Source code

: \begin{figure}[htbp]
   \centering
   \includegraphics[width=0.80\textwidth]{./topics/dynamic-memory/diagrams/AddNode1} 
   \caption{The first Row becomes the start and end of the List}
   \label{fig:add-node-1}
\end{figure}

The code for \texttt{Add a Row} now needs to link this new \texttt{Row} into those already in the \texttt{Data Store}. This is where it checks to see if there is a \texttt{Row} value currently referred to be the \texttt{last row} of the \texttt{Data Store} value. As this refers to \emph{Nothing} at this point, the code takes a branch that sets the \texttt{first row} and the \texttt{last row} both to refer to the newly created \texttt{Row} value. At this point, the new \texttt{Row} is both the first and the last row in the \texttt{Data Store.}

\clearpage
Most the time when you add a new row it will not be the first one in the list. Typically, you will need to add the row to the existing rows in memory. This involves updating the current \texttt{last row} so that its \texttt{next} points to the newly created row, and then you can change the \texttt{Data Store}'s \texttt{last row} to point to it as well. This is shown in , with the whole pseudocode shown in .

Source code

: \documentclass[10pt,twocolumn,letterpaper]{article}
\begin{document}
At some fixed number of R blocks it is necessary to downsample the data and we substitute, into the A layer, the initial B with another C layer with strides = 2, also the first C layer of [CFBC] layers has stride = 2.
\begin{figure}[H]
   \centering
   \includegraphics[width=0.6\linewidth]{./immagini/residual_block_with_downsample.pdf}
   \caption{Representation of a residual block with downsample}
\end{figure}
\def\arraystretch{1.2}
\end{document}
◆ ◆ ◆ ◆ ◆
▶ Task prompt
The string "begin" marks the lines to return from the material. Copy each one.

▶ Exercise solution
: \begin{figure}[htbp]
\begin{document}
\begin{figure}[H]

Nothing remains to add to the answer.